» **TASK**:
Look below for the lines from the one with "them, threescore thousand and five hundred." to the one with "Shemida, the family of the", and copy exactly those lines, both ends included.

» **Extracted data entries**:

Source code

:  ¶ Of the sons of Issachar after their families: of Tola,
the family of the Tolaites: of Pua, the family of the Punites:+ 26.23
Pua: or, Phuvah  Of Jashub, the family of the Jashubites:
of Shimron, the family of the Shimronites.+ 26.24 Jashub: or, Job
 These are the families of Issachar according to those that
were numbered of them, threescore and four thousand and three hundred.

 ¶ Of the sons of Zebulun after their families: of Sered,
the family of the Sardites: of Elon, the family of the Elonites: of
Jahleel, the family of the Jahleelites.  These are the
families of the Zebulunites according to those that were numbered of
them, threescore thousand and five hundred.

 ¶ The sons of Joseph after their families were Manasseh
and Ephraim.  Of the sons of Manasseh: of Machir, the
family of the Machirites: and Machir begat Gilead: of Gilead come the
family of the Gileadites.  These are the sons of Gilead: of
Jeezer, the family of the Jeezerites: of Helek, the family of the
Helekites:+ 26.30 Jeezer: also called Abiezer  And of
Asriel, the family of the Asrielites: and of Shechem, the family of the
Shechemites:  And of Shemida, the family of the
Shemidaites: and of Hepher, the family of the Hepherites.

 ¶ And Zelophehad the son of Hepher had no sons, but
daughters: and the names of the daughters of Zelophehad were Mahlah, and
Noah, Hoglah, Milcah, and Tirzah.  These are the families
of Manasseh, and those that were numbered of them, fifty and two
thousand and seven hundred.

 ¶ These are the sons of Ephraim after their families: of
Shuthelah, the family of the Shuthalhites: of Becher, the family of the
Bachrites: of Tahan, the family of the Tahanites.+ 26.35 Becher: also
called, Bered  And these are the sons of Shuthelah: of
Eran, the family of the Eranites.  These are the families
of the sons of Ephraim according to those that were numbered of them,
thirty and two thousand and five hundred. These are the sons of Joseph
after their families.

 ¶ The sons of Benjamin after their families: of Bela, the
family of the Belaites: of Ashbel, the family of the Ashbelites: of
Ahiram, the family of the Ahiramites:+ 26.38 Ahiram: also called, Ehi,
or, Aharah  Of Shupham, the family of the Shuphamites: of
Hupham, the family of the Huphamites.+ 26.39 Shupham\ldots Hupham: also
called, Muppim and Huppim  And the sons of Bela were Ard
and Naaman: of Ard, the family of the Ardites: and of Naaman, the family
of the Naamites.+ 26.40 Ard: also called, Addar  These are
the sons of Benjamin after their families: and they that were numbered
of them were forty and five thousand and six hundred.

» **FINISHED EXERCISE**:
them, threescore thousand and five hundred.

 ¶ The sons of Joseph after their families were Manasseh
and Ephraim.  Of the sons of Manasseh: of Machir, the
family of the Machirites: and Machir begat Gilead: of Gilead come the
family of the Gileadites.  These are the sons of Gilead: of
Jeezer, the family of the Jeezerites: of Helek, the family of the
Helekites:+ 26.30 Jeezer: also called Abiezer  And of
Asriel, the family of the Asrielites: and of Shechem, the family of the
Shechemites:  And of Shemida, the family of the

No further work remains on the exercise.